The truly sad thing here is the more Keane starts to resemble football’s Sinead O’Connor with his incessant opinionating, the more people are starting to unfairly revise the story of his playing career too. Younger readers might not believe this if they listen to English pundits but he was the most important player at Manchester United between 1993 and 2003. In that time, he was also the most influential individual in the Premier League. These are not opinions. These are not Cork-centric ravings. These are cold, hard facts. Look at the record. Watch the DVDs, listen to those who played against him.
Yet, Keane’s abrasive personality has ensured the history is already being rewritten so that, in some circles, Shearer is the greatest Premier League player of all time and Ryan Giggs (who many United fans wanted to run out of town a few years ago) is now regarded as the club’s most precious talisman ever.

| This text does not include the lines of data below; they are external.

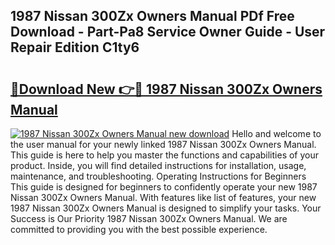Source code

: ## 1987 Nissan 300Zx Owners Manual PDf Free Download - Part-Pa8 Service Owner Guide - User Repair Edition C1ty6

# <h2><a href="http://bc27443.oget.top/?id=1987+Nissan+300Zx+Owners+Manual">🔗Download New 👉🔴 1987 Nissan 300Zx Owners Manual</a></h2>

[![1987 Nissan 300Zx Owners Manual new download](https://i.imgur.com/5g1atiW.png)](http://bc27443.oget.top/?id=1987+Nissan+300Zx+Owners+Manual)
Hello and welcome to the user manual for your newly linked 1987 Nissan 300Zx Owners Manual. This guide is here to help you master the functions and capabilities of your product. Inside, you will find detailed instructions for installation, usage, maintenance, and troubleshooting. Operating Instructions for Beginners This guide is designed for beginners to confidently operate your new 1987 Nissan 300Zx Owners Manual. With features like list of features, your new 1987 Nissan 300Zx Owners Manual is designed to simplify your tasks. Your Success is Our Priority 1987 Nissan 300Zx Owners Manual. We are committed to providing you with the best possible experience.
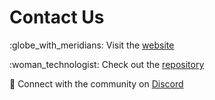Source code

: # Contact Us

:globe\_with\_meridians: Visit the [website](https://www.ipc.space/)

:woman\_technologist: Check out the [repository](https://github.com/consensus-shipyard/ipc)

:wave: Connect with the community on [Discord](https://ipc.space/discord)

Again, the Corkman is being punished for his lack of bonhomie and his disinterest in schmoozing off the field.
His legion of critics have called him hypocritical for starting to work as a pundit for ITV after spending years mocking the former pros who went down that very road. He deserves some stick for that but what other options does a retired player have to keep their name out there in the spotlight, in a sport with an increasingly short attention-span. And if the television companies keep asking, which they always have, he’s entitled to change his mind at some point. The sight of him being suitably candid in front of the camera isn’t half as odd as some of the other places he’s cropped up of late.
In The Sunday Times interview, he mentions making a trip to Nigeria in the company of the great Marcel Desailly. An impressive duo. Quite an exotic journey too. Who was he willing to go all the way to Lagos for? UNICEF? UEFA? Eh, no, he was there for Guinness. A man has to earn a crust any way he can but for somebody who has quite correctly railed about the damage drink has done to so many players to be shilling for a brewery isn’t exactly what we might have expected at this juncture.
More intriguingly still, there were ads circulating last month, pointing out that Keane was scheduled to be one of the star guests at a sports memorabilia exhibition at the Birmingham NEC. For 80 quid a pop, punters could apparently get him to sign photographs or programs or shirts. Now, this autograph-signing business has become a lucrative part of the game in recent years but, come on, isn’t Keane the last person in the world anybody would have expected to be turning up at a shindig like that, alongside John McGovern, Tommy Smith, Trevor Francis, Andy Gray and others?
For Keane-watchers, these are strange yet, as always, compelling times.